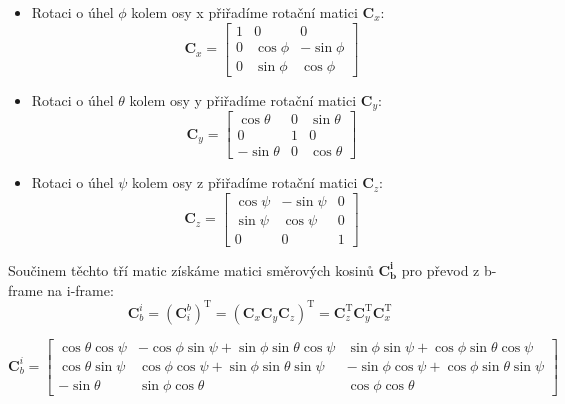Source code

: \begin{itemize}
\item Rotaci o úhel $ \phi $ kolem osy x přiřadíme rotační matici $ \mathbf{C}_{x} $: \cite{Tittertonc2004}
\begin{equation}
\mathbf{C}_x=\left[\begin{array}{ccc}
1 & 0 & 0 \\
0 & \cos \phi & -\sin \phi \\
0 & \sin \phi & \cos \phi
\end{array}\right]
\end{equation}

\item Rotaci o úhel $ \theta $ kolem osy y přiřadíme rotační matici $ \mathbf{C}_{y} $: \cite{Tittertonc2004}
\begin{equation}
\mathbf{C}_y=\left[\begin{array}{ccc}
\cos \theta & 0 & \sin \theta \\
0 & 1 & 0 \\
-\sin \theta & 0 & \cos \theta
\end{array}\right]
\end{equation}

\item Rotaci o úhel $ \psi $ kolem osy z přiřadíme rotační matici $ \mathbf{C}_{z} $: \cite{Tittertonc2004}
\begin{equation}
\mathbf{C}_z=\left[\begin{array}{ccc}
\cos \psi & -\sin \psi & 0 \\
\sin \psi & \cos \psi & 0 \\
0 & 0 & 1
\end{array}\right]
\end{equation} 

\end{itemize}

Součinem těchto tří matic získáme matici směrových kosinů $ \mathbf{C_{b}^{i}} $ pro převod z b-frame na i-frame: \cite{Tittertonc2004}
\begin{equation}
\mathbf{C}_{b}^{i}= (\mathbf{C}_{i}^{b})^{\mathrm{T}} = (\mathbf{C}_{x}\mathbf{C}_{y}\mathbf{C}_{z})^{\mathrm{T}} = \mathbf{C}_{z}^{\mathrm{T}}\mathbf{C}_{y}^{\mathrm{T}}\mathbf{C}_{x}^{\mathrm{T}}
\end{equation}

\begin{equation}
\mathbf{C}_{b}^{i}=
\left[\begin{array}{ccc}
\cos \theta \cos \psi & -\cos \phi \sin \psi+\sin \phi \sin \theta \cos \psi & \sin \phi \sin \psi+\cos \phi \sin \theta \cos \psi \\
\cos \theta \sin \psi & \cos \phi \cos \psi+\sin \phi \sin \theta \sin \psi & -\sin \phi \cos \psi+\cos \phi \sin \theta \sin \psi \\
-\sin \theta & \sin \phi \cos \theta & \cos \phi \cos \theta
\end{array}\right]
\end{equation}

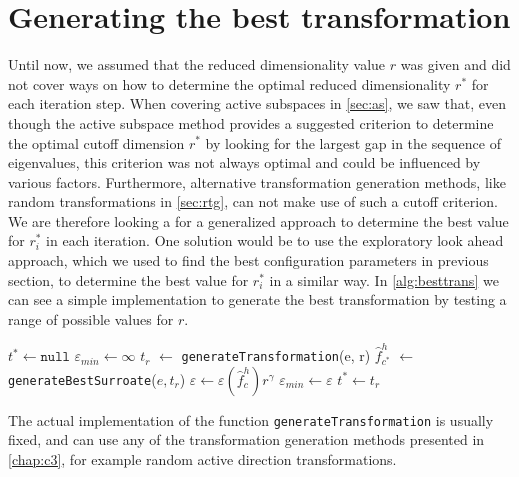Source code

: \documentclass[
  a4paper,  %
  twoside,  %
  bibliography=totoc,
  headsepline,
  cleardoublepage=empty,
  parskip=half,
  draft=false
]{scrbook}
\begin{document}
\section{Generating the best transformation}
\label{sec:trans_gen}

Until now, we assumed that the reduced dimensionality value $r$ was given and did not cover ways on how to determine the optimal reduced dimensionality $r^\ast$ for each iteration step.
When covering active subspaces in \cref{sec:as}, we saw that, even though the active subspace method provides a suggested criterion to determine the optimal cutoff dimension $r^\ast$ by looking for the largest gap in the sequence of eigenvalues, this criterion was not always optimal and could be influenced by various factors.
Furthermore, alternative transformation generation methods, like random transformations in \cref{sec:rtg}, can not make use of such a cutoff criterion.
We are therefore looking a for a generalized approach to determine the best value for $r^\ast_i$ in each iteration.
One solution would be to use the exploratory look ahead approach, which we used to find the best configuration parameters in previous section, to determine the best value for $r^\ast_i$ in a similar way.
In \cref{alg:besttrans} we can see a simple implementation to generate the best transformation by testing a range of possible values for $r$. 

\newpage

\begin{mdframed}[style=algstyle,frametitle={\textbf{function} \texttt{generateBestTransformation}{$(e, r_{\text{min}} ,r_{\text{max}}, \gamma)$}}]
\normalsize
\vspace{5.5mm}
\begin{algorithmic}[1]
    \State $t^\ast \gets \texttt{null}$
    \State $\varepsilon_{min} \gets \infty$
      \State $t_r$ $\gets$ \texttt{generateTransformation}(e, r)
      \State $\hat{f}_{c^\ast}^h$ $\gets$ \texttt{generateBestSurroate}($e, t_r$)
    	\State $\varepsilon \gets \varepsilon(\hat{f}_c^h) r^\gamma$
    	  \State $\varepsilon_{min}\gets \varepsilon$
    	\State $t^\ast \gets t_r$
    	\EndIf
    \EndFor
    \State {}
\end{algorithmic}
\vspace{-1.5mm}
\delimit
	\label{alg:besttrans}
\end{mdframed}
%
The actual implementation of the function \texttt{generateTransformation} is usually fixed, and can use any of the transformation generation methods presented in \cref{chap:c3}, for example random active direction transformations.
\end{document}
┄┄┄┄┄┄┄┄┄┄
Work to complete: Output the material above verbatim but exclude each picture.

Your solution:
Source code

: \begin{itemize}
\item Rotaci o úhel $ \phi $ kolem osy x přiřadíme rotační matici $ \mathbf{C}_{x} $: \cite{Tittertonc2004}
\begin{equation}
\mathbf{C}_x=\left[\begin{array}{ccc}
1 & 0 & 0 \\
0 & \cos \phi & -\sin \phi \\
0 & \sin \phi & \cos \phi
\end{array}\right]
\end{equation}

\item Rotaci o úhel $ \theta $ kolem osy y přiřadíme rotační matici $ \mathbf{C}_{y} $: \cite{Tittertonc2004}
\begin{equation}
\mathbf{C}_y=\left[\begin{array}{ccc}
\cos \theta & 0 & \sin \theta \\
0 & 1 & 0 \\
-\sin \theta & 0 & \cos \theta
\end{array}\right]
\end{equation}

\item Rotaci o úhel $ \psi $ kolem osy z přiřadíme rotační matici $ \mathbf{C}_{z} $: \cite{Tittertonc2004}
\begin{equation}
\mathbf{C}_z=\left[\begin{array}{ccc}
\cos \psi & -\sin \psi & 0 \\
\sin \psi & \cos \psi & 0 \\
0 & 0 & 1
\end{array}\right]
\end{equation} 

\end{itemize}

Součinem těchto tří matic získáme matici směrových kosinů $ \mathbf{C_{b}^{i}} $ pro převod z b-frame na i-frame: \cite{Tittertonc2004}
\begin{equation}
\mathbf{C}_{b}^{i}= (\mathbf{C}_{i}^{b})^{\mathrm{T}} = (\mathbf{C}_{x}\mathbf{C}_{y}\mathbf{C}_{z})^{\mathrm{T}} = \mathbf{C}_{z}^{\mathrm{T}}\mathbf{C}_{y}^{\mathrm{T}}\mathbf{C}_{x}^{\mathrm{T}}
\end{equation}

\begin{equation}
\mathbf{C}_{b}^{i}=
\left[\begin{array}{ccc}
\cos \theta \cos \psi & -\cos \phi \sin \psi+\sin \phi \sin \theta \cos \psi & \sin \phi \sin \psi+\cos \phi \sin \theta \cos \psi \\
\cos \theta \sin \psi & \cos \phi \cos \psi+\sin \phi \sin \theta \sin \psi & -\sin \phi \cos \psi+\cos \phi \sin \theta \sin \psi \\
-\sin \theta & \sin \phi \cos \theta & \cos \phi \cos \theta
\end{array}\right]
\end{equation}

Source code

: \documentclass[
  a4paper,  %
  twoside,  %
  bibliography=totoc,
  headsepline,
  cleardoublepage=empty,
  parskip=half,
  draft=false
]{scrbook}
\begin{document}
\section{Generating the best transformation}
\label{sec:trans_gen}

Until now, we assumed that the reduced dimensionality value $r$ was given and did not cover ways on how to determine the optimal reduced dimensionality $r^\ast$ for each iteration step.
When covering active subspaces in \cref{sec:as}, we saw that, even though the active subspace method provides a suggested criterion to determine the optimal cutoff dimension $r^\ast$ by looking for the largest gap in the sequence of eigenvalues, this criterion was not always optimal and could be influenced by various factors.
Furthermore, alternative transformation generation methods, like random transformations in \cref{sec:rtg}, can not make use of such a cutoff criterion.
We are therefore looking a for a generalized approach to determine the best value for $r^\ast_i$ in each iteration.
One solution would be to use the exploratory look ahead approach, which we used to find the best configuration parameters in previous section, to determine the best value for $r^\ast_i$ in a similar way.
In \cref{alg:besttrans} we can see a simple implementation to generate the best transformation by testing a range of possible values for $r$. 

\newpage

\begin{mdframed}[style=algstyle,frametitle={\textbf{function} \texttt{generateBestTransformation}{$(e, r_{\text{min}} ,r_{\text{max}}, \gamma)$}}]
\normalsize
\vspace{5.5mm}
\begin{algorithmic}[1]
    \State $t^\ast \gets \texttt{null}$
    \State $\varepsilon_{min} \gets \infty$
      \State $t_r$ $\gets$ \texttt{generateTransformation}(e, r)
      \State $\hat{f}_{c^\ast}^h$ $\gets$ \texttt{generateBestSurroate}($e, t_r$)
    	\State $\varepsilon \gets \varepsilon(\hat{f}_c^h) r^\gamma$
    	  \State $\varepsilon_{min}\gets \varepsilon$
    	\State $t^\ast \gets t_r$
    	\EndIf
    \EndFor
    \State {}
\end{algorithmic}
\vspace{-1.5mm}
\delimit
	\label{alg:besttrans}
\end{mdframed}
%
The actual implementation of the function \texttt{generateTransformation} is usually fixed, and can use any of the transformation generation methods presented in \cref{chap:c3}, for example random active direction transformations.
\end{document}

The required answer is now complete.